Examples of Encoder-Decoder models: BART, T5, T0
One important implementation detail about encoder-decoder architectures that was not mentioned previously, is that the second MHA layer in the decoder takes the Key and the Value outputs from the encoder as input, while the Query comes from the Masked MHA from the decoder (refer to the first figure).

Encoder-only (suitable for input understanding tasks e.g. classification)
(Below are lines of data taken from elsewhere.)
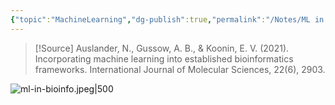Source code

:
 ```yaml
---
{"topic":"MachineLearning","dg-publish":true,"permalink":"/Notes/ML in Bioinformatics/","dgPassFrontmatter":true,"noteIcon":""}
---
```



>[!Source]
>Auslander, N., Gussow, A. B., & Koonin, E. V. (2021). Incorporating machine learning into established bioinformatics frameworks. International Journal of Molecular Sciences, 22(6), 2903.

![ml-in-bioinfo.jpeg|500](/img/user/assets/images/ml-in-bioinfo.jpeg)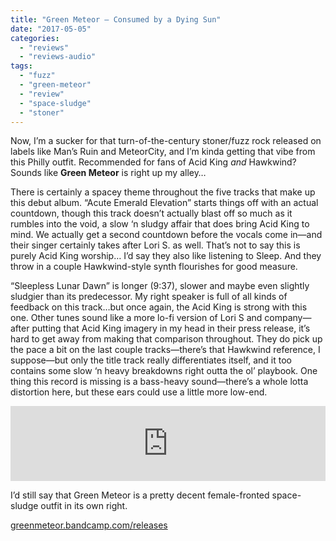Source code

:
 ```yaml
---
title: "Green Meteor – Consumed by a Dying Sun"
date: "2017-05-05"
categories: 
  - "reviews"
  - "reviews-audio"
tags: 
  - "fuzz"
  - "green-meteor"
  - "review"
  - "space-sludge"
  - "stoner"
---
```


Now, I’m a sucker for that turn-of-the-century stoner/fuzz rock released on labels like Man’s Ruin and MeteorCity, and I’m kinda getting that vibe from this Philly outfit. Recommended for fans of Acid King _and_ Hawkwind? Sounds like **Green Meteor** is right up my alley…

There is certainly a spacey theme throughout the five tracks that make up this debut album. “Acute Emerald Elevation” starts things off with an actual countdown, though this track doesn’t actually blast off so much as it rumbles into the void, a slow ‘n sludgy affair that does bring Acid King to mind. We actually get a second countdown before the vocals come in—and their singer certainly takes after Lori S. as well. That’s not to say this is purely Acid King worship… I’d say they also like listening to Sleep. And they throw in a couple Hawkwind-style synth flourishes for good measure.

“Sleepless Lunar Dawn” is longer (9:37), slower and maybe even slightly sludgier than its predecessor. My right speaker is full of all kinds of feedback on this track…but once again, the Acid King is strong with this one. Other tunes sound like a more lo-fi version of Lori S and company—after putting that Acid King imagery in my head in their press release, it’s hard to get away from making that comparison throughout. They do pick up the pace a bit on the last couple tracks—there’s that Hawkwind reference, I suppose—but only the title track really differentiates itself, and it too contains some slow ‘n heavy breakdowns right outta the ol’ playbook. One thing this record is missing is a bass-heavy sound—there’s a whole lotta distortion here, but these ears could use a little more low-end.

<iframe style="border: 0; width: 100%; height: 120px;" src="https://bandcamp.com/EmbeddedPlayer/album=3422802271/size=large/bgcol=ffffff/linkcol=0687f5/tracklist=false/artwork=small/transparent=true/" width="300" height="150" seamless=""><a href="http://greenmeteor.bandcamp.com/album/consumed-by-a-dying-sun">Consumed by a Dying Sun by Green Meteor</a></iframe>

I’d still say that Green Meteor is a pretty decent female-fronted space-sludge outfit in its own right.

[greenmeteor.bandcamp.com/releases](https://greenmeteor.bandcamp.com/releases)
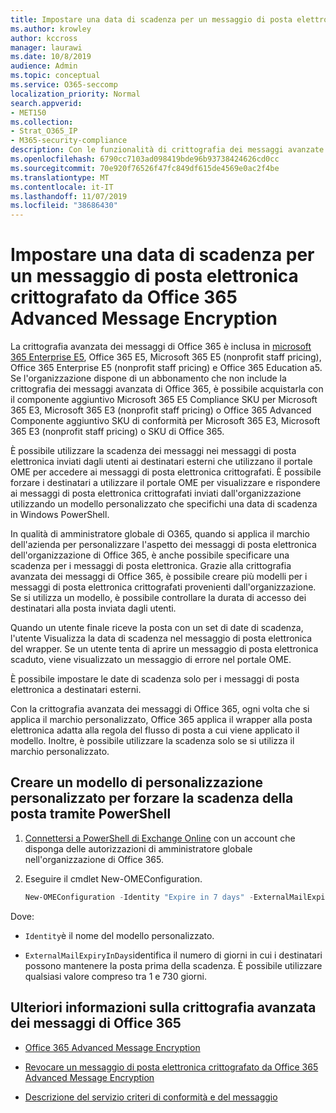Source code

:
 ```yaml
---
title: Impostare una data di scadenza per un messaggio di posta elettronica crittografato da Office 365 Advanced Message Encryption
ms.author: krowley
author: kccross
manager: laurawi
ms.date: 10/8/2019
audience: Admin
ms.topic: conceptual
ms.service: O365-seccomp
localization_priority: Normal
search.appverid:
- MET150
ms.collection:
- Strat_O365_IP
- M365-security-compliance
description: Con le funzionalità di crittografia dei messaggi avanzate di Office 365 in cima a Office 365 Message Encryption (OME), è possibile estendere la sicurezza della posta elettronica impostando una data di scadenza nei messaggi di posta elettronica tramite un modello personalizzato.
ms.openlocfilehash: 6790cc7103ad098419bde96b93738424626cd0cc
ms.sourcegitcommit: 70e920f76526f47fc849df615de4569e0ac2f4be
ms.translationtype: MT
ms.contentlocale: it-IT
ms.lasthandoff: 11/07/2019
ms.locfileid: "38686430"
---
```

# <a name="set-an-expiration-date-for-email-encrypted-by-office-365-advanced-message-encryption"></a>Impostare una data di scadenza per un messaggio di posta elettronica crittografato da Office 365 Advanced Message Encryption

La crittografia avanzata dei messaggi di Office 365 è inclusa in [microsoft 365 Enterprise E5](https://www.microsoft.com/microsoft-365/enterprise/home), Office 365 E5, Microsoft 365 E5 (nonprofit staff pricing), Office 365 Enterprise E5 (nonprofit staff pricing) e Office 365 Education a5. Se l'organizzazione dispone di un abbonamento che non include la crittografia dei messaggi avanzata di Office 365, è possibile acquistarla con il componente aggiuntivo Microsoft 365 E5 Compliance SKU per Microsoft 365 E3, Microsoft 365 E3 (nonprofit staff pricing) o Office 365 Advanced Componente aggiuntivo SKU di conformità per Microsoft 365 E3, Microsoft 365 E3 (nonprofit staff pricing) o SKU di Office 365.

È possibile utilizzare la scadenza dei messaggi nei messaggi di posta elettronica inviati dagli utenti ai destinatari esterni che utilizzano il portale OME per accedere ai messaggi di posta elettronica crittografati. È possibile forzare i destinatari a utilizzare il portale OME per visualizzare e rispondere ai messaggi di posta elettronica crittografati inviati dall'organizzazione utilizzando un modello personalizzato che specifichi una data di scadenza in Windows PowerShell.

In qualità di amministratore globale di O365, quando si applica il marchio dell'azienda per personalizzare l'aspetto dei messaggi di posta elettronica dell'organizzazione di Office 365, è anche possibile specificare una scadenza per i messaggi di posta elettronica. Grazie alla crittografia avanzata dei messaggi di Office 365, è possibile creare più modelli per i messaggi di posta elettronica crittografati provenienti dall'organizzazione. Se si utilizza un modello, è possibile controllare la durata di accesso dei destinatari alla posta inviata dagli utenti.

Quando un utente finale riceve la posta con un set di date di scadenza, l'utente Visualizza la data di scadenza nel messaggio di posta elettronica del wrapper. Se un utente tenta di aprire un messaggio di posta elettronica scaduto, viene visualizzato un messaggio di errore nel portale OME.

È possibile impostare le date di scadenza solo per i messaggi di posta elettronica a destinatari esterni.

Con la crittografia avanzata dei messaggi di Office 365, ogni volta che si applica il marchio personalizzato, Office 365 applica il wrapper alla posta elettronica adatta alla regola del flusso di posta a cui viene applicato il modello. Inoltre, è possibile utilizzare la scadenza solo se si utilizza il marchio personalizzato.

## <a name="create-a-custom-branding-template-to-force-mail-expiration-by-using-powershell"></a>Creare un modello di personalizzazione personalizzato per forzare la scadenza della posta tramite PowerShell

1. [Connettersi a PowerShell di Exchange Online](https://docs.microsoft.com/powershell/exchange/exchange-online/connect-to-exchange-online-powershell/connect-to-exchange-online-powershell) con un account che disponga delle autorizzazioni di amministratore globale nell'organizzazione di Office 365.

2. Eseguire il cmdlet New-OMEConfiguration.

     ```powershell
     New-OMEConfiguration -Identity "Expire in 7 days" -ExternalMailExpiryInDays 7
     ```

Dove:

- `Identity`è il nome del modello personalizzato.

- `ExternalMailExpiryInDays`identifica il numero di giorni in cui i destinatari possono mantenere la posta prima della scadenza. È possibile utilizzare qualsiasi valore compreso tra 1 e 730 giorni.

## <a name="more-information-about-office-365-advanced-message-encryption"></a>Ulteriori informazioni sulla crittografia avanzata dei messaggi di Office 365

- [Office 365 Advanced Message Encryption](ome-advanced-message-encryption.md)

- [Revocare un messaggio di posta elettronica crittografato da Office 365 Advanced Message Encryption](revoke-ome-encrypted-mail.md)

- [Descrizione del servizio criteri di conformità e del messaggio](https://docs.microsoft.com/office365/servicedescriptions/exchange-online-service-description/message-policy-and-compliance)
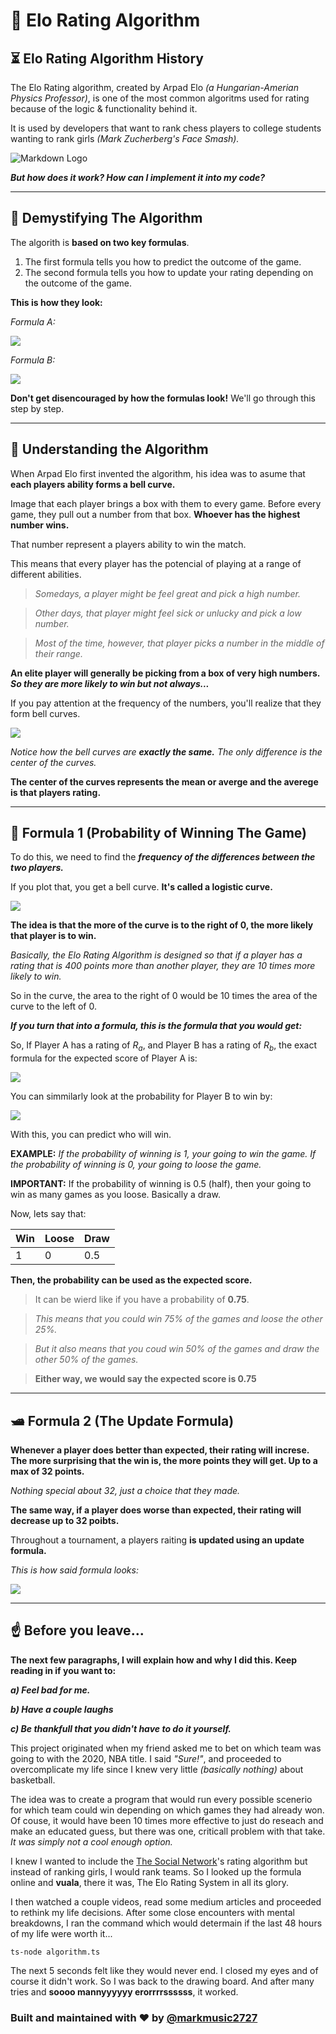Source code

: # 🔗 Elo Rating Algorithm

## ⏳ Elo Rating Algorithm History

The Elo Rating algorithm, created by Arpad Elo _(a Hungarian-Amerian Physics Professor)_, is one of the most common algoritms used for rating because of the logic & functionality behind it.

It is used by developers that want to rank chess players to college students wanting to rank girls _(Mark Zucherberg's Face Smash)._

![Markdown Logo](https://miro.medium.com/max/559/1*FNfXGwHiRJ9wCjN502CX2w.jpeg)

**_But how does it work? How can I implement it into my code?_**

---

## 🔧 Demystifying The Algorithm

The algorith is **based on two key formulas**.

1. The first formula tells you how to predict the outcome of the game.
2. The second formula tells you how to update your rating depending on the outcome of the game.

**This is how they look:**

_Formula A:_

<!-- $\huge E_a=\frac{1}{1+10(^{R_b-R_a})^{/400}}$ -->

<img src="formulas/formula4.png">

_Formula B:_

<!--$\huge E_b=1-E_a$-->
<img src="formulas/formula3.png">

**Don't get disencouraged by how the formulas look!** We'll go through this step by step.

---

## 🧠 Understanding the Algorithm

When Arpad Elo first invented the algorithm, his idea was to asume that **each players ability forms a bell curve.**

Image that each player brings a box with them to every game. Before every game, they pull out a number from that box. **Whoever has the highest number wins.**

That number represent a players ability to win the match.

This means that every player has the potencial of playing at a range of different abilities.

> _Somedays, a player might be feel great and pick a high number._

> _Other days, that player might feel sick or unlucky and pick a low number._

> _Most of the time, however, that player picks a number in the middle of their range._

**An elite player will generally be picking from a box of very high numbers. _So they are more likely to win but not always..._**

If you pay attention at the frequency of the numbers, you'll realize that they form bell curves.

<img src="graph/graph1.png">

_Notice how the bell curves are **exactly the same.** The only difference is the center of the curves._

**The center of the curves represents the mean or averge and the averege is that players rating.**

---

## 🏀 Formula 1 (Probability of Winning The Game)

To do this, we need to find the _**frequency of the differences between the two players.**_

If you plot that, you get a bell curve. **It's called a logistic curve.**

<img src="graph/graph2.png">

**The idea is that the more of the curve is to the right of 0, the more likely that player is to win.**

_Basically, the Elo Rating Algorithm is designed so that if a player has a rating that is 400 points more than another player, they are 10 times more likely to win._

So in the curve, the area to the right of 0 would be 10 times the area of the curve to the left of 0.

**_If you turn that into a formula, this is the formula that you would get:_**

So, If Player A has a rating of _R<sub>a</sub>_, and Player B has a rating of _R<sub>b</sub>_, the exact formula for the expected score of Player A is:

<img src="formulas/formula3.png">

You can simmilarly look at the probability for Player B to win by:

<img src="formulas/formula2.png">

With this, you can predict who will win.

**EXAMPLE:** _If the probability of winning is 1, your going to win the game. If the probability of winning is 0, your going to loose the game._

**IMPORTANT:** If the probability of winning is 0.5 (half), then your going to win as many games as you loose. Basically a draw.

Now, lets say that:

| Win | Loose | Draw |
| --- | ----- | ---- |
| 1   | 0     | 0.5  |

**Then, the probability can be used as the expected score.**

> It can be wierd like if you have a probability of **0.75**.

> _This means that you could win 75% of the games and loose the other 25%._

> _But it also means that you coud win 50% of the games and draw the other 50% of the games._

> **Either way, we would say the expected score is 0.75**

---

## 🛥 Formula 2 (The Update Formula)

**Whenever a player does better than expected, their rating will increse. The more surprising that the win is, the more points they will get. Up to a max of 32 points.**

_Nothing special about 32, just a choice that they made._

**The same way, if a player does worse than expected, their rating will decrease up to 32 poibts.**

Throughout a tournament, a players raiting **is updated using an update formula.**

_This is how said formula looks:_

<img src="formulas/formula4.png">

---

## ☝️ Before you leave...

**The next few paragraphs, I will explain how and why I did this. Keep reading in if you want to:**

_**a) Feel bad for me.**_

_**b) Have a couple laughs**_

**_c) Be thankfull that you didn't have to do it yourself._**

This project originated when my friend asked me to bet on which team was going to with the 2020, NBA title. I said _"Sure!"_, and proceeded to overcomplicate my life since I knew very little _(basically nothing)_ about basketball.

The idea was to create a program that would run every possible scenerio for which team could win depending on which games they had already won. Of couse, it would have been 10 times more effective to just do reseach and make an educated guess, but there was one, criticall problem with that take. _It was simply not a cool enough option._

I knew I wanted to include the [The Social Network](https://www.imdb.com/title/tt1285016/)'s rating algorithm but instead of ranking girls, I would rank teams. So I looked up the formula online and **vuala**, there it was, The Elo Rating System in all its glory.

I then watched a couple videos, read some medium articles and proceeded to rethink my life decisions. After some close encounters with mental breakdowns, I ran the command which would determain if the last 48 hours of my life were worth it...

```
ts-node algorithm.ts
```

The next 5 seconds felt like they would never end. I closed my eyes and of course it didn't work. So I was back to the drawing board. And after many tries and **soooo mannyyyyyy erorrrrssssss**, it worked.

### Built and maintained with ❤️ by [@markmusic2727](https://www.twitter.com/MarkMusic2727)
Encoder-only architectures are suitable for classification tasks, since we don’t want to map the input sequence to another sequence, but rather map the input sequence to a pre-defined set of labels. Therefore, we only need to encode, i.e., learn how to represent the sequence in latent space, and then append a classification head on top to discriminate between the classes. Common tasks using encoder-only models include: text classification, named entity recognition (NER), question answering (with extractive approaches), document embeddings.
Encoder-only models also have bidirectionality, and are simpler and more efficient than encoder-decoder models. However, they are not suitable for generative tasks, as they only encode the sequence, but can’t decode it.
Examples of encoder-only models: BERT, RoBERTa, DeBERTa

Decoder-only (suitable for generative tasks)

Decoder-only architectures are suitable for generative tasks, since these settings are naturally autoregressive (dependant on previous context).
Tasks suitable for decoder-only models include: language modelling, text generation, dialogue systems, text autocompletion.
Examples of decoder-only models: XLNeT, GPT-3, ChatGPT, LLaMa.